→ Data supplied:

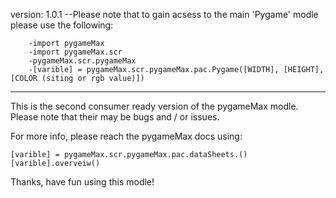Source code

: version: 1.0.1
    --Please note that to gain acsess to the main 'Pygame' modle please use the following:

        -import pygameMax
        -import pygameMax.scr
        -pygameMax.scr.pygameMax
        -[varible] = pygameMax.scr.pygameMax.pac.Pygame([WIDTH], [HEIGHT], [COLOR (siting or rgb value)])
________________________________________

This is the second consumer ready version of the pygameMax modle. Please note that their may be bugs and / or issues.


For more info, please reach the pygameMax docs using:

    [varible] = pygameMax.scr.pygameMax.pac.dataSheets.()
    [varible].overveiw()


Thanks, have fun using this modle!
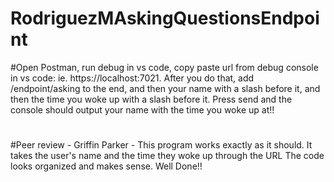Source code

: # RodriguezMAskingQuestionsEndpoint
#Open Postman, run debug in vs code, copy paste url from debug console in vs code: ie. https://localhost:7021. After you do that, add /endpoint/asking to the end, and then your name with a slash before it, and then the time you woke up with a slash before it. Press send and the console should output your name with the time you woke up at!!
#
#Peer review - Griffin Parker - This program works exactly as it should. It takes the user's name and the time they woke up through the URL The code looks organized and makes sense. Well Done!!
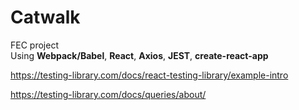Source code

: # Catwalk
FEC project <br>
Using **Webpack/Babel**, **React**, **Axios**, **JEST**, **create-react-app**

https://testing-library.com/docs/react-testing-library/example-intro

https://testing-library.com/docs/queries/about/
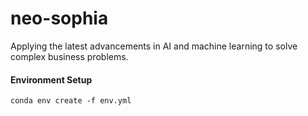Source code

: # neo-sophia

Applying the latest advancements in AI and machine learning to solve complex business problems.

#### Environment Setup

    conda env create -f env.yml

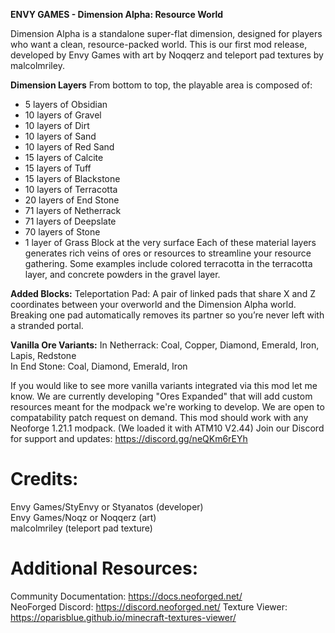 **ENVY GAMES - Dimension Alpha: Resource World**

Dimension Alpha is a standalone super-flat dimension, designed for players who want a clean, resource-packed world. This is our first mod release, developed by Envy Games with art by Noqqerz and teleport pad textures by malcolmriley. 

**Dimension Layers**
From bottom to top, the playable area is composed of:
- 5 layers of Obsidian  
- 10 layers of Gravel  
- 10 layers of Dirt  
- 10 layers of Sand  
- 10 layers of Red Sand  
- 15 layers of Calcite  
- 15 layers of Tuff  
- 15 layers of Blackstone  
- 10 layers of Terracotta  
- 20 layers of End Stone  
- 71 layers of Netherrack  
- 71 layers of Deepslate  
- 70 layers of Stone  
- 1 layer of Grass Block at the very surface
Each of these material layers generates rich veins of ores or resources to streamline your resource gathering. Some examples include colored terracotta in the terracotta layer, and concrete powders in the gravel layer.

**Added Blocks:**
Teleportation Pad: A pair of linked pads that share X and Z coordinates between your overworld and the Dimension Alpha world. Breaking one pad automatically removes its partner so you’re never left with a stranded portal.  

**Vanilla Ore Variants:** 
In Netherrack: Coal, Copper, Diamond, Emerald, Iron, Lapis, Redstone  
In End Stone: Coal, Diamond, Emerald, Iron  

If you would like to see more vanilla variants integrated via this mod let me know. We are currently developing "Ores Expanded" that will add custom resources meant for the modpack we're working to develop.
We are open to compatability patch request on demand. This mod should work with any Neoforge 1.21.1 modpack. (We loaded it with ATM10 V2.44)
Join our Discord for support and updates: https://discord.gg/neQKm6rEYh

**Credits:**
==========
Envy Games/StyEnvy or Styanatos (developer)  
Envy Games/Noqz or Noqqerz (art)  
malcolmriley (teleport pad texture)

Additional Resources: 
==========
Community Documentation: https://docs.neoforged.net/  
NeoForged Discord: https://discord.neoforged.net/
Texture Viewer: https://oparisblue.github.io/minecraft-textures-viewer/
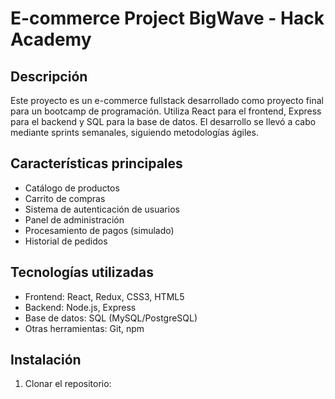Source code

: # E-commerce Project BigWave - Hack Academy

## Descripción
Este proyecto es un e-commerce fullstack desarrollado como proyecto final para un bootcamp de programación. Utiliza React para el frontend, Express para el backend y SQL para la base de datos. El desarrollo se llevó a cabo mediante sprints semanales, siguiendo metodologías ágiles.

## Características principales
- Catálogo de productos
- Carrito de compras
- Sistema de autenticación de usuarios
- Panel de administración
- Procesamiento de pagos (simulado)
- Historial de pedidos

## Tecnologías utilizadas
- Frontend: React, Redux, CSS3, HTML5
- Backend: Node.js, Express
- Base de datos: SQL (MySQL/PostgreSQL)
- Otras herramientas: Git, npm

## Instalación
1. Clonar el repositorio:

→ Required work: Using the data above, give again exactly the lines starting at the one holding "#### Environment Setup" and ending at the one holding "- 1 layer of Grass Block at the very surface", inclusive, and nothing more. Omit the pictures.

→ Exercise solution:
#### Environment Setup

    conda env create -f env.yml

 **ENVY GAMES - Dimension Alpha: Resource World**

Dimension Alpha is a standalone super-flat dimension, designed for players who want a clean, resource-packed world. This is our first mod release, developed by Envy Games with art by Noqqerz and teleport pad textures by malcolmriley. 

**Dimension Layers**
From bottom to top, the playable area is composed of:
- 5 layers of Obsidian  
- 10 layers of Gravel  
- 10 layers of Dirt  
- 10 layers of Sand  
- 10 layers of Red Sand  
- 15 layers of Calcite  
- 15 layers of Tuff  
- 15 layers of Blackstone  
- 10 layers of Terracotta  
- 20 layers of End Stone  
- 71 layers of Netherrack  
- 71 layers of Deepslate  
- 70 layers of Stone  
- 1 layer of Grass Block at the very surface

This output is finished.